QNICE-FPGA icon indicating copy to clipboard operation
QNICE-FPGA copied to clipboard

Daisy chain module edge case

Open sy2002 opened this issue 3 years ago • 9 comments

I stumbled over the following situation in the context of the refactoring of the timer module to use our new daisy chain module. Consider this situation:

  1. The timer fires and therefore requests an interrupt
  2. The CPU cannot handle it, yet, because it is currently in an ISR of that very timer. That ISR has the following task: deleting the ISR address of the timer (with the intention to stop the timer).
  3. The Daisy chain module is latching the request
  4. In the meantime, the ISR sucessfully sets the timer's ISR address register to zero (with the intention to stop the timer). That means: The timer now does not have any ISR address to provide any more. (Because the register was deleted.)
  5. The CPU now has time again to handle interrupts
  6. The Daisy chain module remembers, that there is a latched interrupt request from the timer module
  7. The handshake between the Daisy chain module and the CPU takes place
  8. The Daisy chain module pulls this_grant_n_o to zero
  9. 💥 💥 💥 The timer module puts the ISR address 0x0000 on the data bus 💣 💣 💣

sy2002 avatar Sep 09 '20 13:09 sy2002

This whole thing is admitably a very edgy edge case 😈

I am not even sure if it can happen in real hardware, but it can be easily reproduced using the Simulator. Here is a commit: e9d4f3deeafca2e4766806e924437044795003bf . If you do a git checkout e9d4f3d and then use Vivado's built in simulator on the simulation called dev_int, you will be able to see the situation at around 4,500,436 ns:

grafik

In vhdl/sim you'll find all the files needed for the simulation. Since I repaired it in Vivado, the simulation should start with "one click", but before doing so, you need to assemble dev_int.asm:

TITANIUM-M5:tools sy2002$ cd ../vhdl/sim/
TITANIUM-M5:sim sy2002$ ll
total 176
-rw-r--r--  1 sy2002  staff   4,7K  7 Sep 13:09 dev_int.asm
-rw-r--r--  1 sy2002  staff    51K  9 Sep 11:42 dev_int.lis
-rw-r--r--  1 sy2002  staff   2,1K  9 Sep 11:42 dev_int.out
-rw-r--r--  1 sy2002  staff   2,6K  9 Sep 11:42 dev_int.rom
-rw-r--r--  1 sy2002  staff   9,8K  9 Sep 12:56 dev_int.vhd
-rw-r--r--  1 sy2002  staff   2,1K  9 Sep 11:49 dev_int_globals.vhd
-rw-r--r--  1 sy2002  staff   2,6K  7 Sep 13:09 dev_int_source.vhd

The overarching question is: Do we want to fix this at all?

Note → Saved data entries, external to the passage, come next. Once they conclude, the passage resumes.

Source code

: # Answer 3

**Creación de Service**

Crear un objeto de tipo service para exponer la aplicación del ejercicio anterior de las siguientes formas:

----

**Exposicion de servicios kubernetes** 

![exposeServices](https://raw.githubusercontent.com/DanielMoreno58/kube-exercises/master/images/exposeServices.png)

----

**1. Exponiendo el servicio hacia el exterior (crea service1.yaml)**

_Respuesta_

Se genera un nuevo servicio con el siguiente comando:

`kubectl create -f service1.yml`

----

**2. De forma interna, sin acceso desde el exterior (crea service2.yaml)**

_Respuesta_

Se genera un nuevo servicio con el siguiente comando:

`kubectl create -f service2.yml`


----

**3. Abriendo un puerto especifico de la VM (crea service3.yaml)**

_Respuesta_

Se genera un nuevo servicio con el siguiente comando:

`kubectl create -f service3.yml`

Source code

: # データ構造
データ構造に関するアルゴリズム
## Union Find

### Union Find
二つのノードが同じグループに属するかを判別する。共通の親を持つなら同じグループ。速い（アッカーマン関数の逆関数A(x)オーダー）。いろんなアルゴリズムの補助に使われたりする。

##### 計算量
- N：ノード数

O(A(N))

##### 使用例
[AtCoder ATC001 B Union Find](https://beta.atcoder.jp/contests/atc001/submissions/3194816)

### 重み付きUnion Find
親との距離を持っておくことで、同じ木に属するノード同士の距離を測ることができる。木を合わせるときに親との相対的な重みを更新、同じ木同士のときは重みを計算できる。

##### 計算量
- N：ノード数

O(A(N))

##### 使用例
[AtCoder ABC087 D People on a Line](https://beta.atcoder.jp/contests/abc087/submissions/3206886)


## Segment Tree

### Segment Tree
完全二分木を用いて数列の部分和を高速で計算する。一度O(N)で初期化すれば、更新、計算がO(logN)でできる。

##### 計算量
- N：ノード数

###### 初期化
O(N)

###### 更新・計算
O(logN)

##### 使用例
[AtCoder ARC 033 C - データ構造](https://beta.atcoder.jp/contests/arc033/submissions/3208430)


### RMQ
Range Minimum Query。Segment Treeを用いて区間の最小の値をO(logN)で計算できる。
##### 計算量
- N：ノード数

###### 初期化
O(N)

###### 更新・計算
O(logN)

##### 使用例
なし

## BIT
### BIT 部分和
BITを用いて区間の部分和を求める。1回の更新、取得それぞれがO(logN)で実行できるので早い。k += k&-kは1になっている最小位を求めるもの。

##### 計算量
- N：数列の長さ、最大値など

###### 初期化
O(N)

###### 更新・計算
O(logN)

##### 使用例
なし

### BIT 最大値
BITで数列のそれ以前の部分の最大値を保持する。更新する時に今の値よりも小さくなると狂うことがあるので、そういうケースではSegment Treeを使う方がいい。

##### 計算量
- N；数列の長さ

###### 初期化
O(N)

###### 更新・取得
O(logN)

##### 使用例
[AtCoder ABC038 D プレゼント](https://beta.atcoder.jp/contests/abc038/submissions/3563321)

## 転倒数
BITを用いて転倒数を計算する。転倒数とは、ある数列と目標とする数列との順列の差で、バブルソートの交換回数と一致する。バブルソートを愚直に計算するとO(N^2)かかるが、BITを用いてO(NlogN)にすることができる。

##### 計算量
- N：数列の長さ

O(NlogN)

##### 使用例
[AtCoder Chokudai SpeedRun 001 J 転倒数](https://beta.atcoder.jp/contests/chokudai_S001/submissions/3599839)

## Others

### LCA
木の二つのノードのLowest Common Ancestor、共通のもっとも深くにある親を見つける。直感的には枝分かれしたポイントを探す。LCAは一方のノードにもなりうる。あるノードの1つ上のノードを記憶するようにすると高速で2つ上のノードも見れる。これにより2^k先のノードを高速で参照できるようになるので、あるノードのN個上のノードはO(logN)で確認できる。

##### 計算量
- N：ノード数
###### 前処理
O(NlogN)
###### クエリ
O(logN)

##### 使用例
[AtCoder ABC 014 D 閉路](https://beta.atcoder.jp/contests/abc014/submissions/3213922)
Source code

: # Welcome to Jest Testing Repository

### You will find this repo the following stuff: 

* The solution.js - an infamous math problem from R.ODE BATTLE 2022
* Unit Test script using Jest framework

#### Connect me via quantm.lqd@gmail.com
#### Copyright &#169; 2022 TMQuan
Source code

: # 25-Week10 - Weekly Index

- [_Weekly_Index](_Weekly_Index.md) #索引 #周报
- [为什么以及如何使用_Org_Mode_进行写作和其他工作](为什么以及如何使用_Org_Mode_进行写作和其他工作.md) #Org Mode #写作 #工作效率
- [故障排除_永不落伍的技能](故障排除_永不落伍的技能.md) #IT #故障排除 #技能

This situation is not very likely to occur in hardware.

If we would like to fix it, then one idea might be to add a "I changed my mind" input to the Daisy chain module, which works like this: If the signal is asserted AND we are still waiting until its our turn (i.e. the CPU was not even able to look at our request) THEN the interrupt request latch is deleted.

Happy to discuss. Here or via email or via video call.

sy2002 avatar Sep 09 '20 14:09 sy2002

Definitely something we want to fix. I'll need to think about it.

MJoergen avatar Sep 09 '20 14:09 MJoergen

Just in case our messages overlapped, I added this comment: https://github.com/sy2002/QNICE-FPGA/issues/123#issuecomment-689586438

sy2002 avatar Sep 09 '20 14:09 sy2002

Wouldn't the timer deassert the /INT line as soon as one of its registers became 0? Thus it would no longer be part of the interrupt daisy chain setup?!

bernd-ulmann avatar Sep 09 '20 14:09 bernd-ulmann

@bernd-ulmann Hi Bernd - I guess there is a misunderstanding on your side. Let me explain:

As the correct and edge case proven Interrupt and Daisy chain protocol is not-trivial, Michael and I came up with the idea to have a reusable Daisy chain and interrupt protocol handler device that we can just plug-in to all our interrupt enabled hardware. Currently this is "just" the VGA and the Timer, but in future there will be more, so we wanted to make sure, that not every new device needs to be "battle hardened" over and over again.

The timer interrupt as it is released in V1.6, is using it's own Daisy chain logic. And there, everything works fine.

Now, here in the develop branch of V1.7, we started to bring together this new generic and reusable Daisy chain handling module in vhdl/daisy_chain.vhd with the devices. VGA is already using it and today I refactored the timer interrupt to use it, too.

While I did this refactoring, I discovered, that the module, which is absolutely great in itself and handles a lot of complexity, has this edge case issue described here.

If you want to learn more, here is the documentation about this new module. You can compare this module to a library in C that contains the functionality, so that not each and every device we make needs to have code for this logic again and again.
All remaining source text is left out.